Une offre domestique quasi-absente sur le late stage
À ce stade, ce sont en effet les capitaux d’origine européenne qui prennent le relais : ils représentent 21 % des levées en capital-risque pour la tranche 50-100 millions d’euros, 31 % pour la tranche 100- 250 millions d’euros et 80 % des levées supérieures à 250 millions d’euros. Sont également présents les capitaux non-européens, comme en témoigne la levée record de 585 millions d’euros pour Sorare menée par Softbank. On est loin des montants français !
Ce phénomène se confirme d’ailleurs au niveau des exits. Entre 2015 et 2021, seuls 36 % des rachats de startup françaises provenaient d’acquéreurs nationaux. La plupart de nos pépites passent in fine entre les mains d’acquéreurs étrangers, notamment américains : il faut dire que ces derniers sont capables d’investir des montants trois fois supérieurs en moyenne à ceux de leurs homologues européens (100 millions d’euros contre 30 millions respectivement par exit). L’offre domestique ne semble donc pas suffisamment dynamique pour conserver nos startups sous pavillon français, ou à tout le moins européen. Ce constat fait, on pourrait se lamenter d’une telle fuite de nos plus belles pousses. Qu’on se rassure au contraire : les acquisitions étrangères tout autant un remède qu’un symptôme de la fragilité de l’écosystème français.
Des rachats étrangers dépend la survie de nos startups
Les rachats étrangers ont en réalité plusieurs vertus – en plus d’être une source de revenus pour l’État. Aujourd’hui, 60 à 90 % des startups meurent avant d’avoir pu dépasser la phase critique de la " vallée de la mort ". Un rachat étranger permet donc avant tout la survie d’une startup, des emplois et des investissements qui y sont liés. Par ailleurs, ces rachats s’accompagnent très rarement d’une délocalisation des activités et favorisent au contraire la création d’emplois sur le sol français.
À titre d’exemple, Logmatic employait 10 personnes lors de son rachat en 2017 par Datadog ; elle compte désormais 400 employés à Paris. Plus important encore, les entrepreneurs ayant trouvé un acquéreur deviennent très souvent des business angels qui réinvestissent au capital de jeunes startups, réinjectant ainsi le revenu de la vente dans l’économie française. D’autres créent de nouvelles entreprises, à l’image de Bruno Maisonnier qui a participé à la création de 17 startups en France depuis la vente d’Aldebaran Robotics à Softbank en 2012. Loin de constituer une menace pour l’économie française, ces rachats – et les réinvestissements qui en découlent – sont donc bien un moyen efficace et rapide de renforcer notre écosystème.
La meilleure défense, c'est l’attaque
C’est la raison pour laquelle il faut se garder de freiner ces rachats en se laissant emporter par un " patriotisme économique " à trop courte vue.
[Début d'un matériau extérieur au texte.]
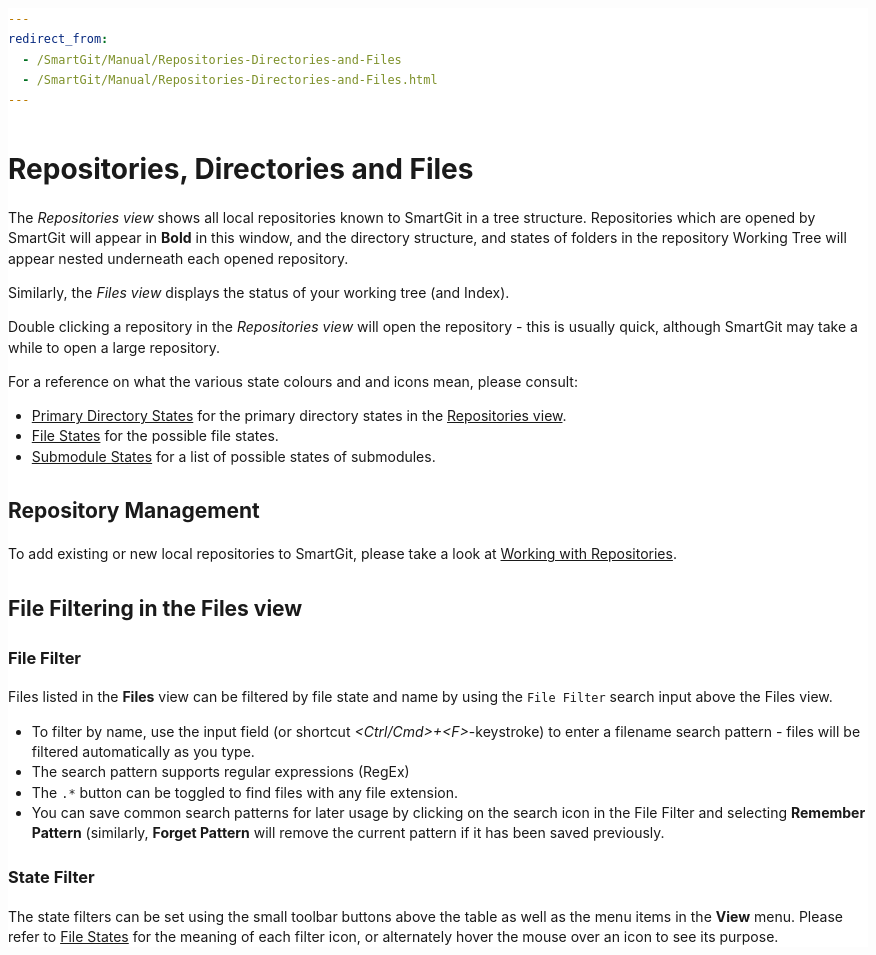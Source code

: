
 ```yaml
---
redirect_from:
  - /SmartGit/Manual/Repositories-Directories-and-Files
  - /SmartGit/Manual/Repositories-Directories-and-Files.html
---
```


# Repositories, Directories and Files

The *Repositories view* shows all local repositories known to SmartGit in a tree structure. Repositories which are opened by SmartGit will appear in **Bold** in this window, and the directory structure, and states of folders in the repository Working Tree will appear nested underneath each opened repository.

Similarly, the *Files view* displays the status of your working tree (and Index).

Double clicking a repository in the *Repositories view* will open the repository - this is usually quick, although SmartGit may take a while to open a large repository.

For a reference on what the various state colours and and icons mean, please consult:

- [Primary Directory States](#directory-states) for the primary directory states in the [Repositories view](../Repositories-View.md).
- [File States](#file-states) for the possible file states.
- [Submodule States](#submodule-states) for a list of possible states of submodules.

## Repository Management

To add existing or new local repositories to SmartGit, please take a look at [Working with Repositories](index.md#opening-a-repository).

## File Filtering in the Files view

### File Filter

Files listed in the **Files** view can be filtered by file state and name by using the `File Filter` search input above the Files view.

- To filter by name, use the input field (or shortcut *\<Ctrl/Cmd>+\<F>*-keystroke) to enter a filename search pattern - files will be filtered automatically as you type.
- The search pattern supports regular expressions (RegEx)
- The `.*` button can be toggled to find files with any file extension.
- You can save common search patterns for later usage by clicking on the search icon in the File Filter and selecting **Remember Pattern** (similarly, **Forget Pattern** will remove the current pattern if it has been saved previously.

### State Filter

The state filters can be set using the small toolbar buttons above the table as well as the menu items in the **View** menu. Please refer to [File States](#file-states) for the meaning of each filter icon, or alternately hover the mouse over an icon to see its purpose.
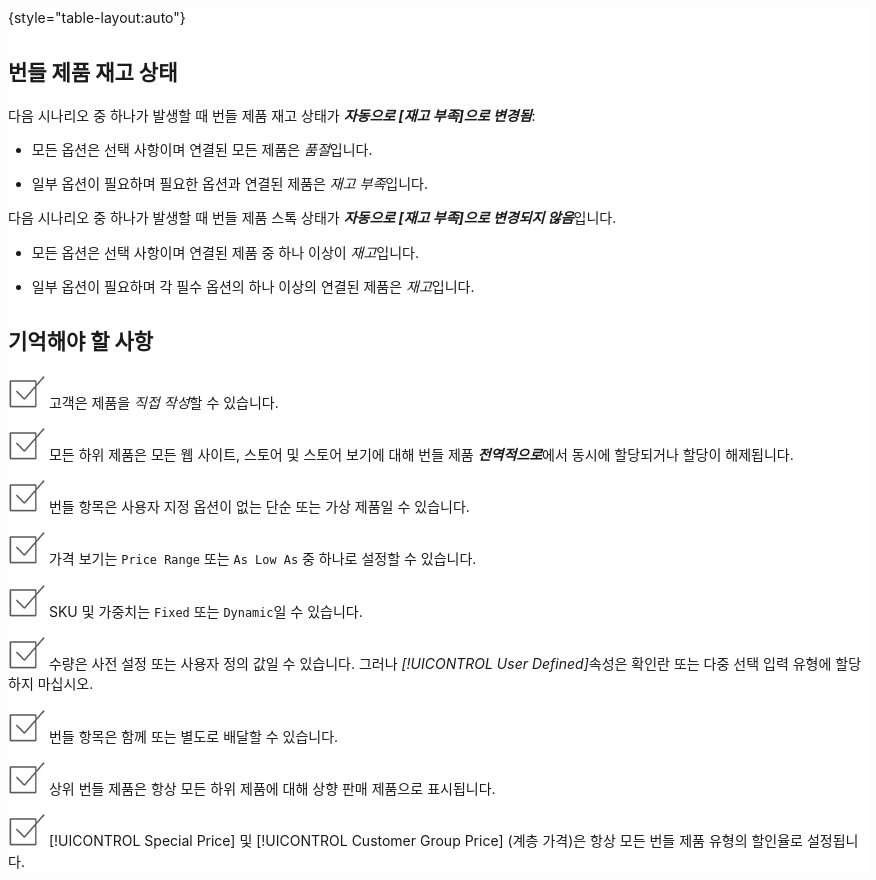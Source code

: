 {style="table-layout:auto"}

## 번들 제품 재고 상태

다음 시나리오 중 하나가 발생할 때 번들 제품 재고 상태가 **_자동으로 [재고 부족]으로 변경됨_**:

- 모든 옵션은 선택 사항이며 연결된 모든 제품은 _품절_&#x200B;입니다.

- 일부 옵션이 필요하며 필요한 옵션과 연결된 제품은 _재고 부족_&#x200B;입니다.

다음 시나리오 중 하나가 발생할 때 번들 제품 스톡 상태가 **_자동으로 [재고 부족]으로 변경되지 않음_**&#x200B;입니다.

- 모든 옵션은 선택 사항이며 연결된 제품 중 하나 이상이 _재고_&#x200B;입니다.

- 일부 옵션이 필요하며 각 필수 옵션의 하나 이상의 연결된 제품은 _재고_&#x200B;입니다.

## 기억해야 할 사항

![확인란](../assets/checkbox.png) 고객은 제품을 _직접 작성_&#x200B;할 수 있습니다.

![확인란](../assets/checkbox.png) 모든 하위 제품은 모든 웹 사이트, 스토어 및 스토어 보기에 대해 번들 제품 **_전역적으로_**&#x200B;에서 동시에 할당되거나 할당이 해제됩니다.

![Checkbox](../assets/checkbox.png) 번들 항목은 사용자 지정 옵션이 없는 단순 또는 가상 제품일 수 있습니다.

![확인란](../assets/checkbox.png) 가격 보기는 `Price Range` 또는 `As Low As` 중 하나로 설정할 수 있습니다.

![확인란](../assets/checkbox.png) SKU 및 가중치는 `Fixed` 또는 `Dynamic`일 수 있습니다.

![확인란](../assets/checkbox.png) 수량은 사전 설정 또는 사용자 정의 값일 수 있습니다. 그러나 _[!UICONTROL User Defined]_&#x200B;속성은 확인란 또는 다중 선택 입력 유형에 할당하지 마십시오.

![Checkbox](../assets/checkbox.png) 번들 항목은 함께 또는 별도로 배달할 수 있습니다.

![확인란](../assets/checkbox.png) 상위 번들 제품은 항상 모든 하위 제품에 대해 상향 판매 제품으로 표시됩니다.

![확인란](../assets/checkbox.png) [!UICONTROL Special Price] 및 [!UICONTROL Customer Group Price] (계층 가격)은 항상 모든 번들 제품 유형의 할인율로 설정됩니다.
Le blocage du rachat de Dailymotion par Yahoo, au début des années 2010, est un cas d’école : en tentant de " protéger " l’entreprise, l’État l’a en réalité privée de capitaux et d’un appui industriel vital, lui portant finalement un lourd préjudice. Comme si cela n’avait pas suffi, le décret signé par Arnaud Montebourg en 2014, ordonnant que toute prise de participation dans une entreprise française dans un secteur jugé " stratégique " obtienne l’accord des autorités publiques, freine toujours le rachat de certaines de nos start-up. La France n’a que trop renforcé son arsenal défensif en la matière. Il faut au contraire mobiliser des leviers offensifs, comme la création d’une place boursière susceptible de créer des champions. Si le destin naturel d’une startup est de se vendre, elle a généralement été conçue et structurée pour s’introduire en Bourse.
Or la place boursière européenne reste moins attractive que le NASDAQ américain. Pour pallier ce problème, le rapport Tibi a déjà proposé une solution pertinente : l’ouverture de cinq à dix fonds " Global Tech " sur le marché coté investissant dans des valeurs technologiques. La mobilisation de l’épargne, en la fléchant davantage, pourrait constituer une piste intéressante. Il faut également favoriser la mobilité des talents, en particulier des développeurs en informatique, pour résoudre la pénurie en ce domaine en France. Enfin, encourager la consolidation de nos pépites leur permettra de devenir elles-mêmes suffisamment grosses pour acquérir à leur tour de nouvelles jeunes pousses, créant ainsi un cercle vertueux reflet de nos ambitions.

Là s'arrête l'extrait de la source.